Les résultats, bien que démontrant un effet positif de la formation sur le retour à l’emploi, sont à interpréter avec prudence en raison d’hypothèses d’indépendance conditionnelle.

Ce document de recherche examine l'impact de la formation professionnelle sur les transitions de carrière des demandeurs d'emploi en France, en se concentrant sur la manière dont la formation influence le retour à l'emploi et la réorientation vers des métiers en tension.

Méthodologie et données

  • Mesure de la distance inter-métiers : Les chercheurs ont développé une nouvelle mesure de la distance entre les métiers en utilisant un algorithme de traitement du langage naturel appliqué aux offres d'emploi publiées par Pôle emploi. Cet algorithme permet d'isoler les compétences spécifiques de chaque métier et de créer une cartographie des métiers en fonction de ces compétences. Cette méthode est considérée plus performante que les mesures traditionnelles basées sur le Répertoire Opérationnel des Métiers et des Emplois (ROME V3).
  • Données administratives : L'étude utilise les données du dispositif Formation, Chômage et Emploi (ForCE), qui suit les trajectoires des demandeurs d'emploi ayant suivi une formation professionnelle entre 2018 et 2020. L'analyse se concentre sur un sous-échantillon de demandeurs d'emploi ayant eu un emploi stable au cours de l'année précédente, ce qui permet de définir précisément la notion de transition professionnelle.
  • Échantillon : L'étude exclut les formations associées à un projet de recrutement préalable (POEI, POEC, AFPR), car celles-ci sont souvent liées à des métiers en tension. L'échantillon est composé de demandeurs d'emploi ayant eu un emploi stable dans les 12 mois précédents, une population plus jeune et mieux formée que l'ensemble des inscrits à Pôle emploi.

Résultats clés

  • Effet de la formation sur le retour à l'emploi : La formation professionnelle a un effet positif sur le retour à l'emploi des demandeurs d'emploi, cet effet se manifestant principalement par des transitions professionnelles vers des métiers plus éloignés en termes de compétences par rapport au dernier poste occupé.
  • Transitions professionnelles : Les demandeurs d'emploi formés effectuent des transitions professionnelles plus importantes en termes de changement de compétences que ceux qui ne suivent pas de formation. La formation réduit la probabilité de retour à l'emploi dans le métier d'origine, et augmente la probabilité de retour dans un métier éloigné en termes de compétences.
  • Redirection vers les métiers en tension : L'étude montre que, contrairement à ce qui est parfois attendu, l'effet de la formation sur le retour à l'emploi ne semble pas être principalement tiré par une réorientation vers des métiers en forte tension. Les transitions professionnelles permises par la formation ne sont pas systématiquement dirigées vers les métiers les plus demandés.
  • Ciblage de l'offre de formation : Les résultats suggèrent qu'un meilleur ciblage de l'offre de formation professionnelle vers les métiers en tension pourrait améliorer l'impact de la formation sur la réallocation de la main d'œuvre.

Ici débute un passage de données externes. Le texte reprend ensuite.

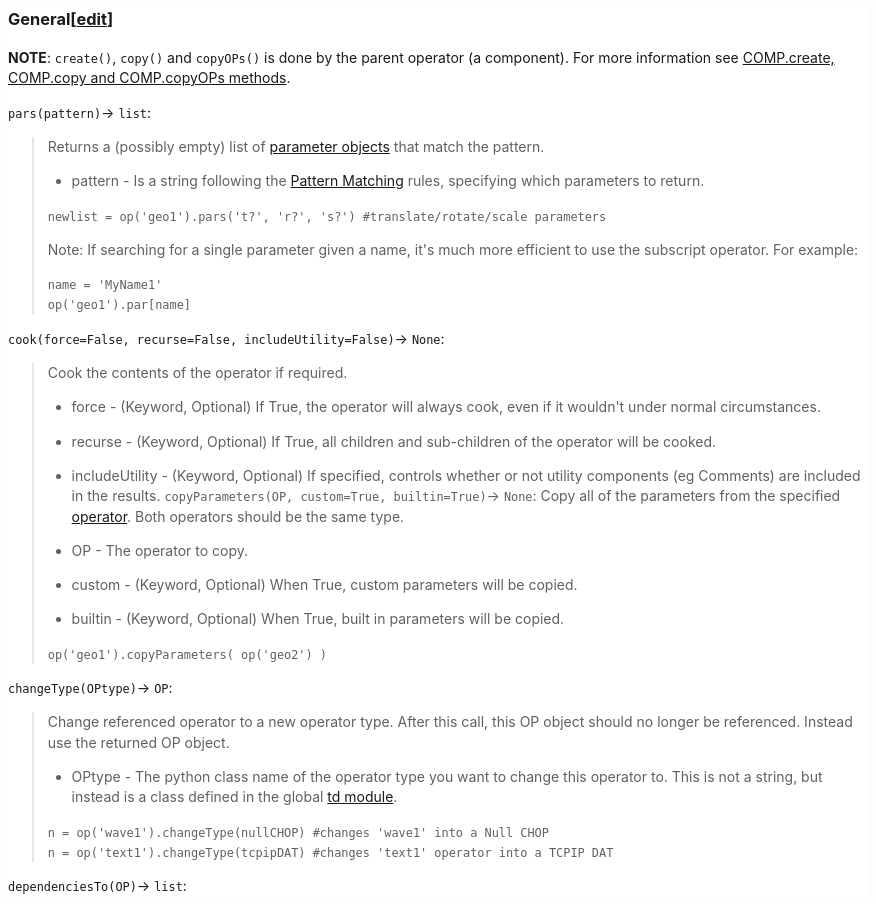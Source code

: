 ### General[[edit](https://docs.derivative.ca/index.php?title=Template:SubSection&action=edit&section=T-1 "Edit section: General")]
**NOTE**: `create()`, `copy()` and `copyOPs()` is done by the parent operator (a component). For more information see [COMP.create, COMP.copy and COMP.copyOPs methods](COMP_Class.html#Methods "COMP Class").
  

`pars(pattern)`→ `list`:
> Returns a (possibly empty) list of [parameter objects](Par_Class.html "Par Class") that match the pattern.
> 
> * pattern - Is a string following the [Pattern Matching](Pattern_Matching.html "Pattern Matching") rules, specifying which parameters to return.
> 
> ```
> newlist = op('geo1').pars('t?', 'r?', 's?') #translate/rotate/scale parameters
> 
> ```
> 
> Note: If searching for a single parameter given a name, it's much more efficient to use the subscript operator. For example:
> 
> ```
> name = 'MyName1'
> op('geo1').par[name]
> 
> ```
`cook(force=False, recurse=False, includeUtility=False)`→ `None`:
> Cook the contents of the operator if required.
> 
> * force - (Keyword, Optional) If True, the operator will always cook, even if it wouldn't under normal circumstances.
> * recurse - (Keyword, Optional) If True, all children and sub-children of the operator will be cooked.
> * includeUtility - (Keyword, Optional) If specified, controls whether or not utility components (eg Comments) are included in the results.
`copyParameters(OP, custom=True, builtin=True)`→ `None`:
> Copy all of the parameters from the specified [operator](OP_Class.html "OP Class"). Both operators should be the same type.
> 
> * OP - The operator to copy.
> * custom - (Keyword, Optional) When True, custom parameters will be copied.
> * builtin - (Keyword, Optional) When True, built in parameters will be copied.
> 
> ```
> op('geo1').copyParameters( op('geo2') )
> 
> ```
`changeType(OPtype)`→ `OP`:
> Change referenced operator to a new operator type. After this call, this OP object should no longer be referenced. Instead use the returned OP object.
> 
> * OPtype - The python class name of the operator type you want to change this operator to. This is not a string, but instead is a class defined in the global [td module](Td_Module.html "Td Module").
> 
> ```
> n = op('wave1').changeType(nullCHOP) #changes 'wave1' into a Null CHOP
> n = op('text1').changeType(tcpipDAT) #changes 'text1' operator into a TCPIP DAT
> 
> ```
`dependenciesTo(OP)`→ `list`: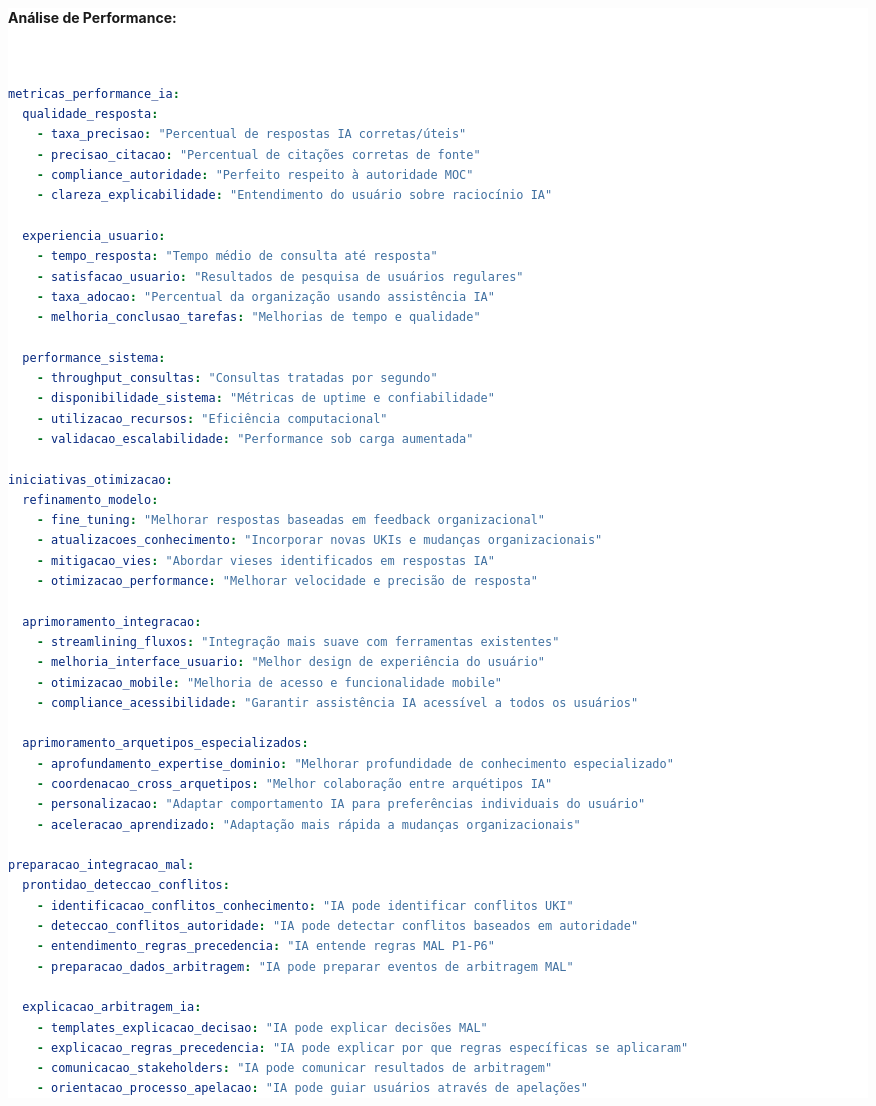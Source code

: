 **Análise de Performance:**
```yaml


metricas_performance_ia:
  qualidade_resposta:
    - taxa_precisao: "Percentual de respostas IA corretas/úteis"
    - precisao_citacao: "Percentual de citações corretas de fonte"
    - compliance_autoridade: "Perfeito respeito à autoridade MOC"
    - clareza_explicabilidade: "Entendimento do usuário sobre raciocínio IA"
    
  experiencia_usuario:
    - tempo_resposta: "Tempo médio de consulta até resposta"
    - satisfacao_usuario: "Resultados de pesquisa de usuários regulares"
    - taxa_adocao: "Percentual da organização usando assistência IA"
    - melhoria_conclusao_tarefas: "Melhorias de tempo e qualidade"
    
  performance_sistema:
    - throughput_consultas: "Consultas tratadas por segundo"
    - disponibilidade_sistema: "Métricas de uptime e confiabilidade"
    - utilizacao_recursos: "Eficiência computacional"
    - validacao_escalabilidade: "Performance sob carga aumentada"

iniciativas_otimizacao:
  refinamento_modelo:
    - fine_tuning: "Melhorar respostas baseadas em feedback organizacional"
    - atualizacoes_conhecimento: "Incorporar novas UKIs e mudanças organizacionais"
    - mitigacao_vies: "Abordar vieses identificados em respostas IA"
    - otimizacao_performance: "Melhorar velocidade e precisão de resposta"
    
  aprimoramento_integracao:
    - streamlining_fluxos: "Integração mais suave com ferramentas existentes"
    - melhoria_interface_usuario: "Melhor design de experiência do usuário"
    - otimizacao_mobile: "Melhoria de acesso e funcionalidade mobile"
    - compliance_acessibilidade: "Garantir assistência IA acessível a todos os usuários"
    
  aprimoramento_arquetipos_especializados:
    - aprofundamento_expertise_dominio: "Melhorar profundidade de conhecimento especializado"
    - coordenacao_cross_arquetipos: "Melhor colaboração entre arquétipos IA"
    - personalizacao: "Adaptar comportamento IA para preferências individuais do usuário"
    - aceleracao_aprendizado: "Adaptação mais rápida a mudanças organizacionais"

preparacao_integracao_mal:
  prontidao_deteccao_conflitos:
    - identificacao_conflitos_conhecimento: "IA pode identificar conflitos UKI"
    - deteccao_conflitos_autoridade: "IA pode detectar conflitos baseados em autoridade"
    - entendimento_regras_precedencia: "IA entende regras MAL P1-P6"
    - preparacao_dados_arbitragem: "IA pode preparar eventos de arbitragem MAL"
    
  explicacao_arbitragem_ia:
    - templates_explicacao_decisao: "IA pode explicar decisões MAL"
    - explicacao_regras_precedencia: "IA pode explicar por que regras específicas se aplicaram"
    - comunicacao_stakeholders: "IA pode comunicar resultados de arbitragem"
    - orientacao_processo_apelacao: "IA pode guiar usuários através de apelações"
```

Conclusion La formation professionnelle joue un rôle crucial dans la réorientation des demandeurs d'emploi vers des métiers différents en termes de compétences, ce qui favorise leur retour à l'emploi. 

Cependant, l'étude souligne que la formation ne conduit pas nécessairement à une meilleure adéquation entre l'offre et la demande sur le marché du travail, en particulier en ce qui concerne les métiers en tension. 

Les auteurs suggèrent qu'un meilleur ciblage des formations professionnelles sur les métiers en tension pourrait améliorer l'efficacité de la formation en termes de réallocation de main d'œuvre.